MISSING REEL
BTS fanfiction
Characters belongs to God, BTS belongs to Bighit
Lyrics from Bonnie Clyde—DEAN
Minyoon
You Know ... I Know ... no we don't know
.
.
.
Teleponnya satu jam lalu membawa kedatangan seseorang yang ditunggunya hingga bosan. Bahkan selimut kuning yang membungkus kakinya telah tersampir tak jelas di kepala sofa entah kenapa. Remah-remah sereal kering tanpa susu berhambur di meja karena cara makannya yang tak apik. Yang ada pan dia genggam, sedang makanannya mendingin. Dia sudah bosan pada tivi dan tayangannya, baru Yoongi datang. Lalu datangnya pun tanpa banyak sapa dan basa-basi, langsung buka lemari penyimpanan makanan, ambil sebungkus mentahan popcorn. Dia berdiri di depan kompor menunggu sebungkusan alumunium foil itu mengembang dengan letupan.
Tak lama, letup-letup di kompor berhenti. Yoongi membawa pan-nya untuk duduk di sebelah Jimin.
"Popcorn?"
"Aku sedang makan pasta."
"Tapi aku sudah membuat popcorn."
Akhirnya Jimin menaruh pan berisi pasta setengah dingin yang sedang dia makan itu di meja. Sodoran popcorn yang masih hangat dalam alumunium foil yang terbuka di atas membuatnya mudah mengambil. Dia makan itu, sama dengan Yoongi. Lalu mereka duduk saling bersandar di sofa. Satu tangan Jimin yang menganggur dia taruh di kepala biru Yoongi dan membelai-belai rambutnya tanpa mengalihkan mata dari yang dia tonton di depan.
"Kemana saja kau ini ...? Apa jarak dari apartemenmu ke sini bertambah tiap harinya? Rasa-rasanya kemarin kau datang tak selambat kura-kura." Jimin protes sembari menekan tombol volume di rimot.
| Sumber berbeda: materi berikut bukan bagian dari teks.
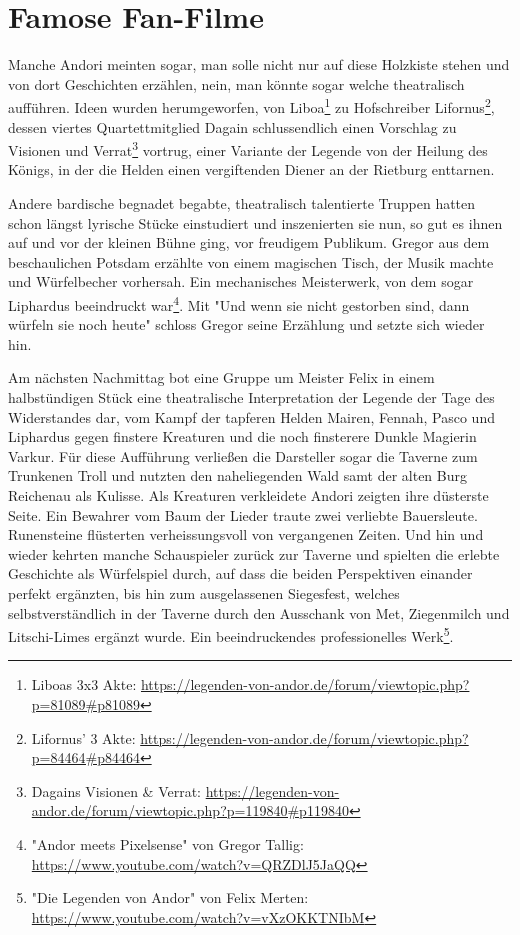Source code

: \section{Famose Fan-Filme}


Manche Andori meinten sogar, man solle nicht nur auf diese Holzkiste stehen und von dort Geschichten erzählen, nein, man könnte sogar welche theatralisch aufführen. Ideen wurden herumgeworfen, von Liboa\footnote{Liboas 3x3 Akte: \url{https://legenden-von-andor.de/forum/viewtopic.php?p=81089\#p81089}} zu Hofschreiber Lifornus\footnote{Lifornus' 3 Akte: \url{https://legenden-von-andor.de/forum/viewtopic.php?p=84464\#p84464}}, dessen viertes Quartettmitglied Dagain schlussendlich einen Vorschlag zu Visionen und Verrat\footnote{Dagains Visionen \& Verrat: \url{https://legenden-von-andor.de/forum/viewtopic.php?p=119840\#p119840}} vortrug, einer Variante der Legende von der Heilung des Königs, in der die Helden einen vergiftenden Diener an der Rietburg enttarnen.

Andere bardische begnadet begabte, theatralisch talentierte Truppen hatten schon längst lyrische Stücke einstudiert und inszenierten sie nun, so gut es ihnen auf und vor der kleinen Bühne ging, vor freudigem Publikum. Gregor aus dem beschaulichen Potsdam erzählte von einem magischen Tisch, der Musik machte und Würfelbecher vorhersah. Ein mechanisches Meisterwerk, von dem sogar Liphardus beeindruckt war\footnote{"Andor meets Pixelsense" von Gregor Tallig: \url{https://www.youtube.com/watch?v=QRZDlJ5JaQQ}}.  Mit "Und wenn sie nicht gestorben sind, dann würfeln sie noch heute" schloss Gregor seine Erzählung und setzte sich wieder hin.

Am nächsten Nachmittag bot eine Gruppe um Meister Felix in einem halbstündigen Stück eine theatralische Interpretation der Legende der Tage des Widerstandes dar, vom Kampf der tapferen Helden Mairen, Fennah, Pasco und Liphardus gegen finstere Kreaturen und die noch finsterere Dunkle Magierin Varkur. Für diese Aufführung verließen die Darsteller sogar die Taverne zum Trunkenen Troll und nutzten den naheliegenden Wald samt der alten Burg Reichenau als Kulisse. Als Kreaturen verkleidete Andori zeigten ihre düsterste Seite. Ein Bewahrer vom Baum der Lieder traute zwei verliebte Bauersleute. Runensteine flüsterten verheissungsvoll von vergangenen Zeiten. Und hin und wieder kehrten manche Schauspieler zurück zur Taverne und spielten die erlebte Geschichte als Würfelspiel durch, auf dass die beiden Perspektiven einander perfekt ergänzten, bis hin zum ausgelassenen Siegesfest, welches selbstverständlich in der Taverne durch den Ausschank von Met, Ziegenmilch und Litschi-Limes ergänzt wurde. Ein beeindruckendes professionelles Werk\footnote{"Die Legenden von Andor" von Felix Merten: \url{https://www.youtube.com/watch?v=vXzOKKTNIbM}}.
Kepalanya dia serahkan pada seujung selimut kuningnya untuk bersandar. Sedang Yoongi mendesahkan jengah yang halus dalam napasnya.
"Aku tak punya kewajiban untuk cepat sampai seperti pengantar makanan," katanya. Kunyahannya habis dia kecap lama gurih jagung itu. Matanya ikut tertuju pada tivi dengan tayangan seorang lelaki dan kekasihnya yang mengendarai mobil.
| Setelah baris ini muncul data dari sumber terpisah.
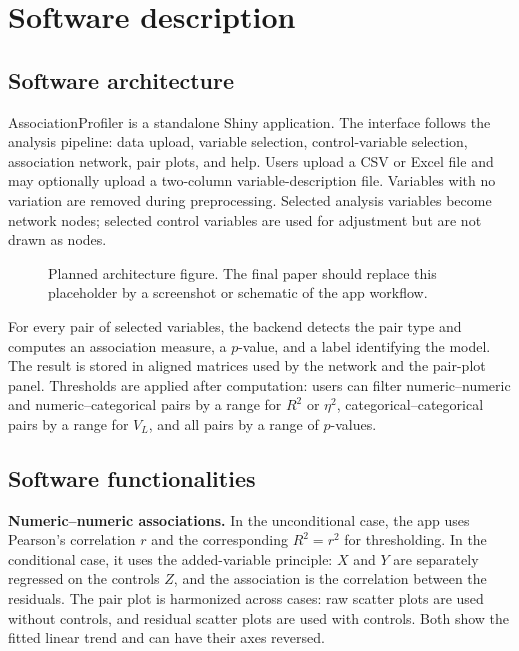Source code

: \documentclass[preprint,12pt,a4paper]{elsarticle}
\numberwithin{equation}{section}
\begin{document}
\section{Software description}

\subsection{Software architecture}

AssociationProfiler is a standalone Shiny application. The interface follows the analysis pipeline: data upload, variable selection, control-variable selection, association network, pair plots, and help. Users upload a CSV or Excel file and may optionally upload a two-column variable-description file. Variables with no variation are removed during preprocessing. Selected analysis variables become network nodes; selected control variables are used for adjustment but are not drawn as nodes.

\begin{figure}[!ht]
\centering
{}
\caption{Planned architecture figure. The final paper should replace this placeholder by a screenshot or schematic of the app workflow.}
\label{fig:workflow}
\end{figure}

For every pair of selected variables, the backend detects the pair type and computes an association measure, a $p$-value, and a label identifying the model. The result is stored in aligned matrices used by the network and the pair-plot panel. Thresholds are applied after computation: users can filter numeric--numeric and numeric--categorical pairs by a range for $R^2$ or $\eta^2$, categorical--categorical pairs by a range for $V_L$, and all pairs by a range of $p$-values.

\subsection{Software functionalities}

\textbf{Numeric--numeric associations.} In the unconditional case, the app uses Pearson's correlation $r$ and the corresponding $R^2=r^2$ for thresholding. In the conditional case, it uses the added-variable principle: $X$ and $Y$ are separately regressed on the controls $Z$, and the association is the correlation between the residuals. The pair plot is harmonized across cases: raw scatter plots are used without controls, and residual scatter plots are used with controls. Both show the fitted linear trend and can have their axes reversed.
\end{document}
"Tadinya kau sedang bersama Taehyung ya?"
"Hu-um. Tapi tak masalah. Dia pergi juga toh akhirnya. Sibuk sekali." bibirnya merengut tak suka ketika membicarakan tentang kekasihnya itu. Jimin hanya mengulum bibir dan mengangkat bahu tak terlalu acuh. Yoongi dan urusan cintanya, biarlah dia yang simpan sendiri. "Kenapa kau selalu memanggilku setiap kau merasa bosan?"
"Jawabannya karena kau membuat bosan itu kabur."
Yoongi terkekeh. "Bukan karena kau sedang ingin?"
"Ingin apa? Makan?" Jimin digoda dengan kata itu.
"Pura-pura bodoh," cibir Yoongi dengan hadiah tempelengan kepala. Jimin hanya merengut sebal.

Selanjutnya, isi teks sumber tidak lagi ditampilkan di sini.